Piping grep into the Odyssey

« Three Steps to...   Home   Why use a... »

Grep and piping ( | ) are two powerful tools in Linux. Grep allows you to search lines of text for certain patterns using regular expressions. Piping allows you to take the output of one command and make it the input of another.

So, lets say you want to look through the Odyssey and find all mentions of Sirens. That would be:

grep -in siren odyssey.txt

But let's say you don't have the Odyssey on your hard drive, you could just get it from MIT and pipe it over to grep

curl http://classics.mit.edu/Homer/odyssey.mb.txt | grep -in siren

In both cases, I used case insensitive search, grep -i, and I list what line number the instances are found on with -n.

So far this has all been pretty straight forward, but I know that the Odyssey is divided into books, and I want to know which books contain the lines about sirens. This is where piping becomes very handy.

curl http://classics.mit.edu/Homer/odyssey.mb.txt | grep -in "siren\|^book" | grep -iB1 "siren"

Let's look at this line from left to right in order to understand it. "curl ..." simply goes and gets whatever characters are at the referenced url. We pipe these lines of text into: grep -in "siren\|^book".  This is another case insensitive search, but it is looking for each line that matches any one of two possible patterns. In regular expressions the pipe, |, means OR. When using Linux, you have to escape the pipe, and write | to mean OR in a regular expression. So we are looking for  an appearance of the word siren OR a line that begins with the word "book." (^ is the beginning of a line). It is important that we only use -n in the first instance of grep, since this first instance will return the line number in the original text file. If you use -n in the second grep, you won't get the line numbers of the original file, you'll get the line numbers from the first grep output, which is probably meaningless to you.

At this point we have all the lines which reference sirens and we have all the lines that say, "BOOK ..." from BOOK I to BOOK XXIV, whether these books contain siren references or not. To clean all of this up, we take these lines, the book lines and the siren lines, and pipe them over to:  grep -iB1 "sirens"

This will take our list and display the lines one previous to a siren reference and the siren reference line. This will show us the siren references and which of the 24 books in the Odyssey reference sirens. So, if you want to read about sirens, look for Books XII and XXIII in the Odyssey.

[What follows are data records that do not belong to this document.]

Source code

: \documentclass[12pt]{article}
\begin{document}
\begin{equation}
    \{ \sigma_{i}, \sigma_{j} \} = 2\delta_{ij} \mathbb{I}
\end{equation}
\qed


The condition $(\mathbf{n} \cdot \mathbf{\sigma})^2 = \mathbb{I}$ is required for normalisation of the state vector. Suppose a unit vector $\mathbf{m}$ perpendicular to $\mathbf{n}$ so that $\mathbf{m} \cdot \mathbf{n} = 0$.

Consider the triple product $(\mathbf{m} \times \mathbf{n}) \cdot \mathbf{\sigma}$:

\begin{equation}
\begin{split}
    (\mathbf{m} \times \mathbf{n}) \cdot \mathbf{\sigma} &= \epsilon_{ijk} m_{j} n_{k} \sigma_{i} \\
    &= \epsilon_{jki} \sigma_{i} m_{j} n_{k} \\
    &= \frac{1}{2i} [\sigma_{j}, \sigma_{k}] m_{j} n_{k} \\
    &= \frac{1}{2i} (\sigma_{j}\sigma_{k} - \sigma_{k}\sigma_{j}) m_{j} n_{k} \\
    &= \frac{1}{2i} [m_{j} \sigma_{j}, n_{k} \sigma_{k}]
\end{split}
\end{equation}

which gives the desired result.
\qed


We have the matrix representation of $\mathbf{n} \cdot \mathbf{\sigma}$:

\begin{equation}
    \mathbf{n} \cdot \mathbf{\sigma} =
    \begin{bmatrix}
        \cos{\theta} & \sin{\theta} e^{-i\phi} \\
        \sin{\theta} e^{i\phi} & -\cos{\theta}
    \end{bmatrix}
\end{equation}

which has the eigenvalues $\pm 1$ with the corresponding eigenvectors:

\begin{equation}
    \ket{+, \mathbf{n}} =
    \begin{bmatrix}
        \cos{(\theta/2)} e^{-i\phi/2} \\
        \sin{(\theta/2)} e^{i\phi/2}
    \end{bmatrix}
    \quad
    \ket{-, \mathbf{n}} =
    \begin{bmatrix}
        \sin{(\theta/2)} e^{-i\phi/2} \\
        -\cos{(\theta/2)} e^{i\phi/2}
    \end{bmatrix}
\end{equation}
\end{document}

Here is the output (edited a little for shorter lines), without the curl status output... notice that none of the lines are repeated, and that the blocks of text are separated by 2 dashes... grep at work:

4972:you will come to the Sirens
4974:of the Sirens, his wife and
4978:these Sirens by, and stop
4986:past these Sirens, I cannot
5074:the Sirens, who sit and sing
5083:two Sirens, for the wind had
5094:good rate, the Sirens saw
5109:Sirens' voices. Then my men
9921:wondrous singing of the Sirens

And of course, this is just the tip of the iceberg, or should I say, just the beginning of the Siren's song?

To learn more about grep type, man grep in Linux or, M-x woman ENTER grep in Emacs.